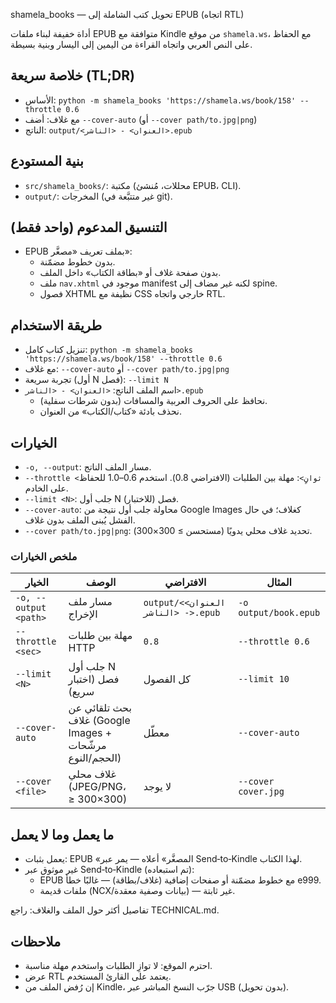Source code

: shamela_books — تحويل كتب الشاملة إلى EPUB (اتجاه RTL)

أداة خفيفة لبناء ملفات EPUB متوافقة مع Kindle من موقع `shamela.ws`، مع الحفاظ على النص العربي واتجاه القراءة من اليمين إلى اليسار وبنية بسيطة.

## خلاصة سريعة (TL;DR)
- الأساس: `python -m shamela_books 'https://shamela.ws/book/158' --throttle 0.6`
- مع غلاف: أضف `--cover-auto` (أو `--cover path/to.jpg|png`)
- الناتج: `output/<العنوان> - <الناشر>.epub`

## بنية المستودع
- `src/shamela_books/`: مكتبة (محللات، مُنشئ EPUB، CLI).
- `output/`: المخرجات (غير متتبَّعة في git).

## التنسيق المدعوم (واحد فقط)
- EPUB بملف تعريف «مصغَّر»:
  - بدون خطوط مضمّنة.
  - بدون صفحة غلاف أو «بطاقة الكتاب» داخل الملف.
  - ملف `nav.xhtml` موجود في manifest لكنه غير مضاف إلى spine.
  - فصول XHTML نظيفة مع CSS خارجي واتجاه RTL.

## طريقة الاستخدام
- تنزيل كتاب كامل: `python -m shamela_books 'https://shamela.ws/book/158' --throttle 0.6`
- مع غلاف: `--cover-auto` أو `--cover path/to.jpg|png`
- تجربة سريعة (أول N فصل): `--limit N`
- اسم الملف الناتج: `<العنوان> - <الناشر>.epub`
  - نحافظ على الحروف العربية والمسافات (بدون شرطات سفلية).
  - نحذف بادئة «كتاب/الكتاب» من العنوان.

## الخيارات
- `-o, --output`: مسار الملف الناتج.
- `--throttle <ثوانٍ>`: مهلة بين الطلبات (الافتراضي 0.8). استخدم 0.6–1.0 للحفاظ على الخادم.
- `--limit <N>`: جلب أول N فصل (للاختبار).
- `--cover-auto`: محاولة جلب أول نتيجة من Google Images كغلاف؛ في حال الفشل يُبنى الملف بدون غلاف.
- `--cover path/to.jpg|png`: تحديد غلاف محلي يدويًا (مستحسن ≥ 300×300).

### ملخص الخيارات

| الخيار | الوصف | الافتراضي | المثال |
|---|---|---|---|
| `-o, --output <path>` | مسار ملف الإخراج | `output/<العنوان> - <الناشر>.epub` | `-o output/book.epub` |
| `--throttle <sec>` | مهلة بين طلبات HTTP | `0.8` | `--throttle 0.6` |
| `--limit <N>` | جلب أول N فصل (اختبار سريع) | كل الفصول | `--limit 10` |
| `--cover-auto` | بحث تلقائي عن غلاف (Google Images + مرشّحات الحجم/النوع) | معطّل | `--cover-auto` |
| `--cover <file>` | غلاف محلي (JPEG/PNG، ≥ 300×300) | لا يوجد | `--cover cover.jpg` |

## ما يعمل وما لا يعمل
- يعمل بثبات: EPUB «المصغَّر» أعلاه — يمر عبر Send‑to‑Kindle لهذا الكتاب.
- غير موثوق عبر Send‑to‑Kindle (تم استبعاده):
  - EPUB مع خطوط مضمّنة أو صفحات إضافية (غلاف/بطاقة) — غالبًا خطأ e999.
  - ملفات قديمة (NCX/بيانات وصفية معقدة) — غير ثابتة.

تفاصيل أكثر حول الملف والغلاف: راجع TECHNICAL.md.

## ملاحظات
- احترم الموقع: لا توازِ الطلبات واستخدم مهلة مناسبة.
- عرض RTL يعتمد على القارئ المستخدم.
- إن رُفض الملف من Kindle، جرّب النسخ المباشر عبر USB (بدون تحويل).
.....
§ **Task**: Apart from the pictures, every line above must be printed exactly.

§ **Exercise response**:
Source code

: shamela_books — تحويل كتب الشاملة إلى EPUB (اتجاه RTL)

أداة خفيفة لبناء ملفات EPUB متوافقة مع Kindle من موقع `shamela.ws`، مع الحفاظ على النص العربي واتجاه القراءة من اليمين إلى اليسار وبنية بسيطة.

## خلاصة سريعة (TL;DR)
- الأساس: `python -m shamela_books 'https://shamela.ws/book/158' --throttle 0.6`
- مع غلاف: أضف `--cover-auto` (أو `--cover path/to.jpg|png`)
- الناتج: `output/<العنوان> - <الناشر>.epub`

## بنية المستودع
- `src/shamela_books/`: مكتبة (محللات، مُنشئ EPUB، CLI).
- `output/`: المخرجات (غير متتبَّعة في git).

## التنسيق المدعوم (واحد فقط)
- EPUB بملف تعريف «مصغَّر»:
  - بدون خطوط مضمّنة.
  - بدون صفحة غلاف أو «بطاقة الكتاب» داخل الملف.
  - ملف `nav.xhtml` موجود في manifest لكنه غير مضاف إلى spine.
  - فصول XHTML نظيفة مع CSS خارجي واتجاه RTL.

## طريقة الاستخدام
- تنزيل كتاب كامل: `python -m shamela_books 'https://shamela.ws/book/158' --throttle 0.6`
- مع غلاف: `--cover-auto` أو `--cover path/to.jpg|png`
- تجربة سريعة (أول N فصل): `--limit N`
- اسم الملف الناتج: `<العنوان> - <الناشر>.epub`
  - نحافظ على الحروف العربية والمسافات (بدون شرطات سفلية).
  - نحذف بادئة «كتاب/الكتاب» من العنوان.

## الخيارات
- `-o, --output`: مسار الملف الناتج.
- `--throttle <ثوانٍ>`: مهلة بين الطلبات (الافتراضي 0.8). استخدم 0.6–1.0 للحفاظ على الخادم.
- `--limit <N>`: جلب أول N فصل (للاختبار).
- `--cover-auto`: محاولة جلب أول نتيجة من Google Images كغلاف؛ في حال الفشل يُبنى الملف بدون غلاف.
- `--cover path/to.jpg|png`: تحديد غلاف محلي يدويًا (مستحسن ≥ 300×300).

### ملخص الخيارات

| الخيار | الوصف | الافتراضي | المثال |
|---|---|---|---|
| `-o, --output <path>` | مسار ملف الإخراج | `output/<العنوان> - <الناشر>.epub` | `-o output/book.epub` |
| `--throttle <sec>` | مهلة بين طلبات HTTP | `0.8` | `--throttle 0.6` |
| `--limit <N>` | جلب أول N فصل (اختبار سريع) | كل الفصول | `--limit 10` |
| `--cover-auto` | بحث تلقائي عن غلاف (Google Images + مرشّحات الحجم/النوع) | معطّل | `--cover-auto` |
| `--cover <file>` | غلاف محلي (JPEG/PNG، ≥ 300×300) | لا يوجد | `--cover cover.jpg` |

## ما يعمل وما لا يعمل
- يعمل بثبات: EPUB «المصغَّر» أعلاه — يمر عبر Send‑to‑Kindle لهذا الكتاب.
- غير موثوق عبر Send‑to‑Kindle (تم استبعاده):
  - EPUB مع خطوط مضمّنة أو صفحات إضافية (غلاف/بطاقة) — غالبًا خطأ e999.
  - ملفات قديمة (NCX/بيانات وصفية معقدة) — غير ثابتة.

تفاصيل أكثر حول الملف والغلاف: راجع TECHNICAL.md.

## ملاحظات
- احترم الموقع: لا توازِ الطلبات واستخدم مهلة مناسبة.
- عرض RTL يعتمد على القارئ المستخدم.
- إن رُفض الملف من Kindle، جرّب النسخ المباشر عبر USB (بدون تحويل).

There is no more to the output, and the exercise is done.